Viking Age meat and fish dishes

Cooked cod with butter and mustard

For 4 people you need:

  • 1 kg cod
  • water
  • butter
  • mustard

Clean the cod. If you do not have a cooking pot large enough for a whole fick it can be cut into thick slices. Place the fish in boiling, lightly salted water - the water should taste as salty as sea water. Let the water boil again then remove the pot from the heat. Leave the pot with the cod for about 10 minutes, then it is ready to be served with rye bread, mustard and melted butter.

Boiled wheat kernels with meat  and herbs

  • 1 litre water
  • 4-5 dl wheat corns
  • 500 g meat
  • a few slices of chopped smoked pork or bacon
  • herbs (same as for the meat soup)
  • maybe champignons and onion
  • salt

Soak the wheat kernels for about 12 hours. Then rinse them carefully before they are boiled with the meat and chopped pork. Add the other ingredients gradually. Cook until the meat and wheat kernels are tender. Pick up the meat and  split into small chunks, then put them back in the pot. Flavor with salt.

Spit frying

When spit frying the ember pyre does not have to be entirely burned down - a small ember pyre with small clear flames is suitable. The spit should go through the meat and rest of forked branches on either side of the pyre, so it might be rotated.

A hen should be fried for 1.5 - 2 hours and is ready when the skin is nicely light brown.
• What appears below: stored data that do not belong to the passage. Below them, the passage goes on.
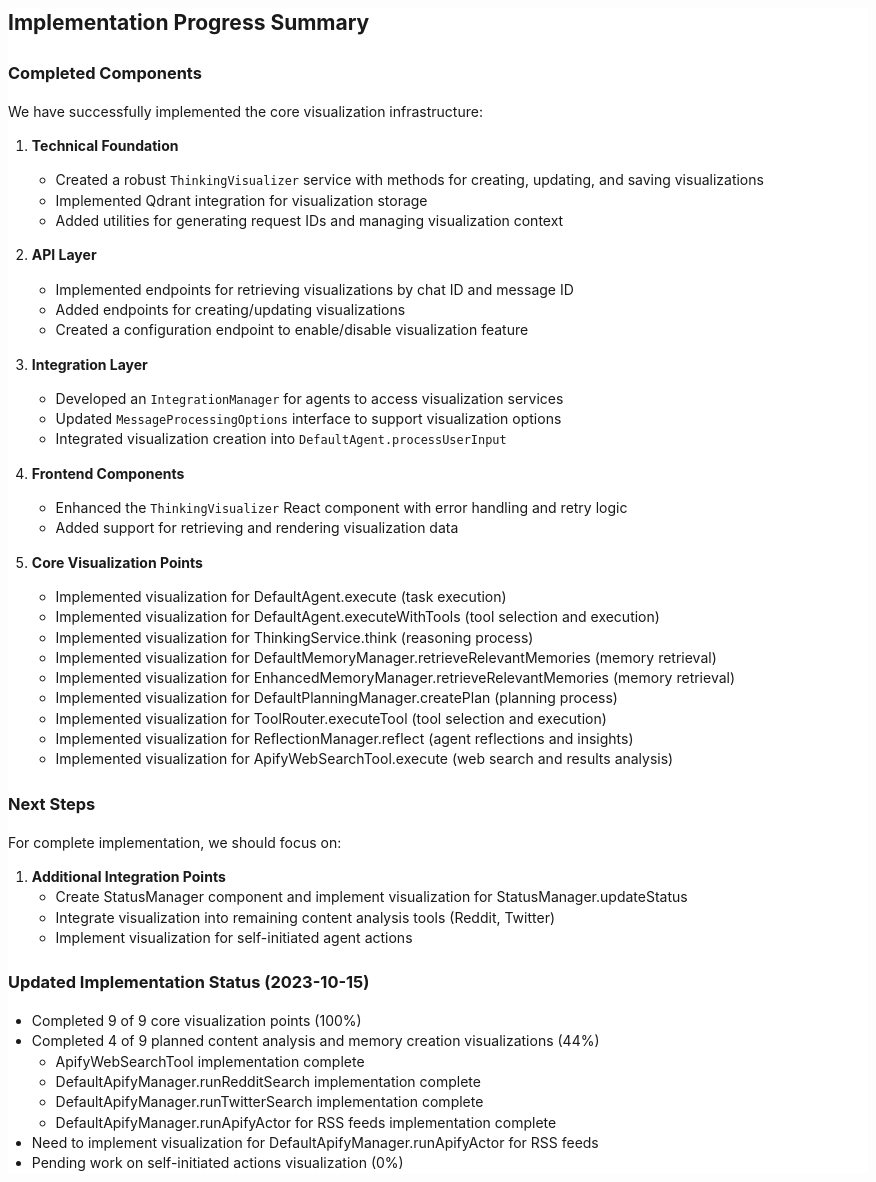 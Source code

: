 ## Implementation Progress Summary

### Completed Components

We have successfully implemented the core visualization infrastructure:

1. **Technical Foundation**
   - Created a robust `ThinkingVisualizer` service with methods for creating, updating, and saving visualizations
   - Implemented Qdrant integration for visualization storage
   - Added utilities for generating request IDs and managing visualization context

2. **API Layer**
   - Implemented endpoints for retrieving visualizations by chat ID and message ID
   - Added endpoints for creating/updating visualizations
   - Created a configuration endpoint to enable/disable visualization feature

3. **Integration Layer**
   - Developed an `IntegrationManager` for agents to access visualization services
   - Updated `MessageProcessingOptions` interface to support visualization options
   - Integrated visualization creation into `DefaultAgent.processUserInput`

4. **Frontend Components**
   - Enhanced the `ThinkingVisualizer` React component with error handling and retry logic
   - Added support for retrieving and rendering visualization data

5. **Core Visualization Points**
   - Implemented visualization for DefaultAgent.execute (task execution)
   - Implemented visualization for DefaultAgent.executeWithTools (tool selection and execution)
   - Implemented visualization for ThinkingService.think (reasoning process)
   - Implemented visualization for DefaultMemoryManager.retrieveRelevantMemories (memory retrieval)
   - Implemented visualization for EnhancedMemoryManager.retrieveRelevantMemories (memory retrieval)
   - Implemented visualization for DefaultPlanningManager.createPlan (planning process)
   - Implemented visualization for ToolRouter.executeTool (tool selection and execution)
   - Implemented visualization for ReflectionManager.reflect (agent reflections and insights)
   - Implemented visualization for ApifyWebSearchTool.execute (web search and results analysis)

### Next Steps

For complete implementation, we should focus on:

1. **Additional Integration Points**
   - Create StatusManager component and implement visualization for StatusManager.updateStatus
   - Integrate visualization into remaining content analysis tools (Reddit, Twitter)
   - Implement visualization for self-initiated agent actions

### Updated Implementation Status (2023-10-15)
- Completed 9 of 9 core visualization points (100%)
- Completed 4 of 9 planned content analysis and memory creation visualizations (44%) 
  - ApifyWebSearchTool implementation complete
  - DefaultApifyManager.runRedditSearch implementation complete
  - DefaultApifyManager.runTwitterSearch implementation complete
  - DefaultApifyManager.runApifyActor for RSS feeds implementation complete
- Need to implement visualization for DefaultApifyManager.runApifyActor for RSS feeds
- Pending work on self-initiated actions visualization (0%)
You can check if the hen is ready by prodding it in the leg. If a clear liquid comes out it is ready.

Larger chunks of meat can be fried in the same way. The meat should be rubbed with salt before being fried. Smaller chunks of meat can be fried on unbarked sharpened sticks.

Cooking in clay

Cooking in clay requires a really good ember pyre. Eggs, fish and poultry can be cooked in clay.

Cover the egg in clay in a layer at most 1 cm thick. Poke a few holes in the clay. Place the egg on the embers and cover it. Cook for about 12 minutes.
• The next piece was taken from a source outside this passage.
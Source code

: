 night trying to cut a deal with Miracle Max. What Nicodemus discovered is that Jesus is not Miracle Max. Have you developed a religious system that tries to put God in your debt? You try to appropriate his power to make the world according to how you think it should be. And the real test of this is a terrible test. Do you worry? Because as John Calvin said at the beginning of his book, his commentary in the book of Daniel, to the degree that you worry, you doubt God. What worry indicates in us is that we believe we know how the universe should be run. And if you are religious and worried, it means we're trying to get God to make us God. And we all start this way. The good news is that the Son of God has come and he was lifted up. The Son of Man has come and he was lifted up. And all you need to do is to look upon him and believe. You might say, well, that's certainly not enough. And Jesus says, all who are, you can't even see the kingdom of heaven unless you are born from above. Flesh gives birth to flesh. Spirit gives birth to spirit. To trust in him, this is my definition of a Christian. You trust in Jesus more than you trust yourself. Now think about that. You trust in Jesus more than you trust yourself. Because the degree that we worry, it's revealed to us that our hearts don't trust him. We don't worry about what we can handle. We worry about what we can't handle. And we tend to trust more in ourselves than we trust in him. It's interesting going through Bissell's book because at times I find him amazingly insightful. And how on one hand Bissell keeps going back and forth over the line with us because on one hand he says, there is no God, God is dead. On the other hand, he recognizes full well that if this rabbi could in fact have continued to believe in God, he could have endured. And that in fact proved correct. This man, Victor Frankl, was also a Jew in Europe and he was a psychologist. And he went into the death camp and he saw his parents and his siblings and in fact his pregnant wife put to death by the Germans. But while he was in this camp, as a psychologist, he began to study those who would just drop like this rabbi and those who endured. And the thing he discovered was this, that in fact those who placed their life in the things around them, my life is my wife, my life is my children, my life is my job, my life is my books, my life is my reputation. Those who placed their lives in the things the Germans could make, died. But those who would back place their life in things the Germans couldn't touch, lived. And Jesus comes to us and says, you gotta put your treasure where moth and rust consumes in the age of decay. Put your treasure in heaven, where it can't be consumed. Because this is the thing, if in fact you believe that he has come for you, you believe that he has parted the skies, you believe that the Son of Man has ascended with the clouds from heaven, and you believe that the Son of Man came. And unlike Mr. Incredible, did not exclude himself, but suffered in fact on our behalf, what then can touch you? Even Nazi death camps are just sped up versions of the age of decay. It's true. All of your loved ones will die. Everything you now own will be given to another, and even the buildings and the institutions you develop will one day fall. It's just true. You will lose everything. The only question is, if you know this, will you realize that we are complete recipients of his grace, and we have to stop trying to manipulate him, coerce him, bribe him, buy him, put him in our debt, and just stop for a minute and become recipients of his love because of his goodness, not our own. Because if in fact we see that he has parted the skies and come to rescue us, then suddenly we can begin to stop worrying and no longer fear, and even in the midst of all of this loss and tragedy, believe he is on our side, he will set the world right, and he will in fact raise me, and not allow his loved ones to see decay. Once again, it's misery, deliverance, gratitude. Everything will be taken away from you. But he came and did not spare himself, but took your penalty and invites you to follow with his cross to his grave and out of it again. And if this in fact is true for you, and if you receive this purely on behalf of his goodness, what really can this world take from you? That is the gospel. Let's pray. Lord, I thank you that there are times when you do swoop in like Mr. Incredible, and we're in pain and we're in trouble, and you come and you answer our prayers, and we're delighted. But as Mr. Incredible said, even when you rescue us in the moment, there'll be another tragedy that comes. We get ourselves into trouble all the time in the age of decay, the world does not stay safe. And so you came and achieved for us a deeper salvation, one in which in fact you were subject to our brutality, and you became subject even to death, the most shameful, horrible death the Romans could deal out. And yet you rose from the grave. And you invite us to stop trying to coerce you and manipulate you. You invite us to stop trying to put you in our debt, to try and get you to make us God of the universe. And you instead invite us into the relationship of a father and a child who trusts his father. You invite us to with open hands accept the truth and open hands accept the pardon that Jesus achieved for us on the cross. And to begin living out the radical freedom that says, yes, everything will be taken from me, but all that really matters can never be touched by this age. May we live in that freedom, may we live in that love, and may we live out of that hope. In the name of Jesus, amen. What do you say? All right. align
Slice and clean the fish. Tie it together and cover package it in clay. With good heat cook for about 30 minutes.

Cut off the wings and pluck off all larger feathers. Remove the intestines and place a hot rock inside the bird, then sew it closed. Pack the whole bird into clay and place it in the ember pyre. Try to cover the package as much as possible in embers - if not possible it needs to be rotated every now and then. After about an hour (the clay should crack) the bird is cooked. To remove the clay you can hit it carefully against a rock. The feathers are now stuck in the clay which leaves the bird plucked. If the bird is plucked before being cooked the skin can easily get stuck in the clay instead.

Fish in cooking pit

  • fish
  • rocks
  • bark or large leaves
  • grass straws or birch roots
  • grass turfs


· Dig an about 50 x 50 cm large pit. It should be about 30-40 cm deep. Take care with the grass turfs, they will be used as a lid.

· Heat rocks on a fireplace next to the pit. Use rocks about 15 cm in diameter. Never use flint stones as they may explode from the heat. While the stones are heated the food is prepared.

  • Wrap the fish in a large bit of bark or large leaves of some kind. Tie the package together with grass straws or birch roots. Also put grass in the ends of the package to prevent any soil from getting in. If you want to cheat you can put the the fish in foil.
  • Put a layer of heated rocks in the bottom of the pit. Use wooden sticks to roll over the rocks.
  • Put the fish in the pit and place several heated rocks around the package. When the pit is filled with rocks put the grass turfs back on top, or shovel some soil over it, to prevent the heat from escaping the pit.
  • After about 45 minutes the fish is ready. Keep in mind that the rocks may still be warm when you pick them up.
  • Meat can also be cooked in this manner. 1 kg meat takes about 1.5 hours.